_Your assignment:_ Nothing but the lines from the one containing "[54]: https://github.com/visit1985/mdp" through the last line of the records below should be written out, each exactly as it stands.

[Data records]
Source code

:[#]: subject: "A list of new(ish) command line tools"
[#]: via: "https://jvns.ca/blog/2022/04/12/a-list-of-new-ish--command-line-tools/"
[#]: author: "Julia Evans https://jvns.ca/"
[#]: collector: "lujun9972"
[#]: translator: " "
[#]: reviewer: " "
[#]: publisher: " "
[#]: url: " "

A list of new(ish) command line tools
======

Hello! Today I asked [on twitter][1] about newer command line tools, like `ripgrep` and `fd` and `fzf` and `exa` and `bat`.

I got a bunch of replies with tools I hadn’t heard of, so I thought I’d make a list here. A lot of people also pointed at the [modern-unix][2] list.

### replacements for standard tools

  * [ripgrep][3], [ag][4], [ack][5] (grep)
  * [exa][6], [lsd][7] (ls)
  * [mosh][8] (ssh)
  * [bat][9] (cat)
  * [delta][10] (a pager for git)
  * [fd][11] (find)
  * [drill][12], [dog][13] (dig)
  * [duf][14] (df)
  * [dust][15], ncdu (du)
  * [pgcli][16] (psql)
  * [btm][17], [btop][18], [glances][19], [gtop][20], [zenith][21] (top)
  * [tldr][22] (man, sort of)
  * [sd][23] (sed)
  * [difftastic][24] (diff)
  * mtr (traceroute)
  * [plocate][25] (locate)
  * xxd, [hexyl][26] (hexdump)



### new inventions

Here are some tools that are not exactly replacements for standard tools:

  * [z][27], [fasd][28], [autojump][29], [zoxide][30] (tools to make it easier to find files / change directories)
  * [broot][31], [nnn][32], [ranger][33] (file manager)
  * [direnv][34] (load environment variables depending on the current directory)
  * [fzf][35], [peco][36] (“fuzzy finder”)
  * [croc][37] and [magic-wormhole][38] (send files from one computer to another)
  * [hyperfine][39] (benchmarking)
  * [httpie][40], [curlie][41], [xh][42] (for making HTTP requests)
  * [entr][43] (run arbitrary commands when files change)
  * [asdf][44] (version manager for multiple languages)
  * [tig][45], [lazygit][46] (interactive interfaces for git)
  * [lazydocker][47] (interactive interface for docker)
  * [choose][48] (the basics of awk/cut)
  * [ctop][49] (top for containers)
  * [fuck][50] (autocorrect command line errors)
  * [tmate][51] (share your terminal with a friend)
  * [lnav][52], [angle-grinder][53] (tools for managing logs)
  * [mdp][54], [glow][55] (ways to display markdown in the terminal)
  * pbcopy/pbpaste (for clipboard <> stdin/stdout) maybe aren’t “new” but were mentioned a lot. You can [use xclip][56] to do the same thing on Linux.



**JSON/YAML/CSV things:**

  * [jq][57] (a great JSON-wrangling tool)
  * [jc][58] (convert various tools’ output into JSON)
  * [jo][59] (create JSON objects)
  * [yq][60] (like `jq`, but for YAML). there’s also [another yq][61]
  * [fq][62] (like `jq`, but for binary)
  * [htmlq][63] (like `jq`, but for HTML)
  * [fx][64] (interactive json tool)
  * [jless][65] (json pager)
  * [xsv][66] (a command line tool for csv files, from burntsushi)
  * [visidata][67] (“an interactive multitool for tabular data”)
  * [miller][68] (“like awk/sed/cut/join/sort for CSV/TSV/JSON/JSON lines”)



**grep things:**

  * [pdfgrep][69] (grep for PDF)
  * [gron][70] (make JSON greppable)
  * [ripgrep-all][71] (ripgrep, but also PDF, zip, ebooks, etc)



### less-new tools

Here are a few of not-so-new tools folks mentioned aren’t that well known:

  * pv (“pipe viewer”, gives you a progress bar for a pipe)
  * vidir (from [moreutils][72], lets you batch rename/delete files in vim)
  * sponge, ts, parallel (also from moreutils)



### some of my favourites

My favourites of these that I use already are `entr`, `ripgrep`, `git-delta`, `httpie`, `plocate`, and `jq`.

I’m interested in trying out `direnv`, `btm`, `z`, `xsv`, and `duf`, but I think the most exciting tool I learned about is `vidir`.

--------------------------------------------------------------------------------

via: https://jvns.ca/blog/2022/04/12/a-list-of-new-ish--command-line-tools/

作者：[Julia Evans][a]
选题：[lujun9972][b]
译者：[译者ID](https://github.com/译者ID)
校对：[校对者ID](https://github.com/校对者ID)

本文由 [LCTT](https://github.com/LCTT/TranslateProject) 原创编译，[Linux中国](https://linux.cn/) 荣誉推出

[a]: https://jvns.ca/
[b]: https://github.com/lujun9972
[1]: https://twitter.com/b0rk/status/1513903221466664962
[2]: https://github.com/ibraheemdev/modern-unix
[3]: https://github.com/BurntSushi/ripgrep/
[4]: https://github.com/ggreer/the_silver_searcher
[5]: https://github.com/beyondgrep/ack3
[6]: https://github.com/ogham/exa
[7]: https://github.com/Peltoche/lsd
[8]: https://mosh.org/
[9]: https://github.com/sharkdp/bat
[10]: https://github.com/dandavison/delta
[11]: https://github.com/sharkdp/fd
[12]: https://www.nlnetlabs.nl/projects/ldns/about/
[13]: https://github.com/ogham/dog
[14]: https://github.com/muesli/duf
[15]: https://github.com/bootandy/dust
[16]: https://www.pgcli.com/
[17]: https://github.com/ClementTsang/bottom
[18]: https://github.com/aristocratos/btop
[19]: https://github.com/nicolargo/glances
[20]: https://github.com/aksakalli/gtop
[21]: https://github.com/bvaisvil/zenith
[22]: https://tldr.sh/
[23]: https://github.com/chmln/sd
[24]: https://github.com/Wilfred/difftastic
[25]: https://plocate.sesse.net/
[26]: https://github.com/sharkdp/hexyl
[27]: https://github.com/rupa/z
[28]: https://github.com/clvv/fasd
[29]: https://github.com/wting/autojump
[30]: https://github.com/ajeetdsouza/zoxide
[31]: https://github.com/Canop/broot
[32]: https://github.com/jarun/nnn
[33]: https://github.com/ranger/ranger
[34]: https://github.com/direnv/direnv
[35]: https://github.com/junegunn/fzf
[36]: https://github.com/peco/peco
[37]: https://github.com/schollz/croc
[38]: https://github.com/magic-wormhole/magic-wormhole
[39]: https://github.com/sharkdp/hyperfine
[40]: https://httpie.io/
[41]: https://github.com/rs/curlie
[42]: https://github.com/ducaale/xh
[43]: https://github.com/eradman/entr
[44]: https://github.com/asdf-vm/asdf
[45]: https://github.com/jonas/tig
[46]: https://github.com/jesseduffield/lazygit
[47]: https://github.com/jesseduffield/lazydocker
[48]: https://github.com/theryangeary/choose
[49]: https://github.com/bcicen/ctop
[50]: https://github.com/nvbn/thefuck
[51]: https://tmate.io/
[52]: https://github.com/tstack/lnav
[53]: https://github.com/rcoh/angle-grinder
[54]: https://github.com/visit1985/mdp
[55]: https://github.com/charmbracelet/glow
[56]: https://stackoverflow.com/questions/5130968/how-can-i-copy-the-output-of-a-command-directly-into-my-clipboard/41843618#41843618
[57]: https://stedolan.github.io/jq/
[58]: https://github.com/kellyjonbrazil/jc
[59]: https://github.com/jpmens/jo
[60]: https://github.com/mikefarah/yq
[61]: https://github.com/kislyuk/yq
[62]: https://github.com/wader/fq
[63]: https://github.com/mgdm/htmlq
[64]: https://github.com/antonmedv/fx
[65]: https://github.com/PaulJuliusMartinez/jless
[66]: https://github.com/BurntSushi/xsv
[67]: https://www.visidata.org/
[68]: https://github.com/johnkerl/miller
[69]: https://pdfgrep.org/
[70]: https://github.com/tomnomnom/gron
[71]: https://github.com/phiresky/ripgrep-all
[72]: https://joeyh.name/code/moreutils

_Solution to this exercise:_
[54]: https://github.com/visit1985/mdp
[55]: https://github.com/charmbracelet/glow
[56]: https://stackoverflow.com/questions/5130968/how-can-i-copy-the-output-of-a-command-directly-into-my-clipboard/41843618#41843618
[57]: https://stedolan.github.io/jq/
[58]: https://github.com/kellyjonbrazil/jc
[59]: https://github.com/jpmens/jo
[60]: https://github.com/mikefarah/yq
[61]: https://github.com/kislyuk/yq
[62]: https://github.com/wader/fq
[63]: https://github.com/mgdm/htmlq
[64]: https://github.com/antonmedv/fx
[65]: https://github.com/PaulJuliusMartinez/jless
[66]: https://github.com/BurntSushi/xsv
[67]: https://www.visidata.org/
[68]: https://github.com/johnkerl/miller
[69]: https://pdfgrep.org/
[70]: https://github.com/tomnomnom/gron
[71]: https://github.com/phiresky/ripgrep-all
[72]: https://joeyh.name/code/moreutils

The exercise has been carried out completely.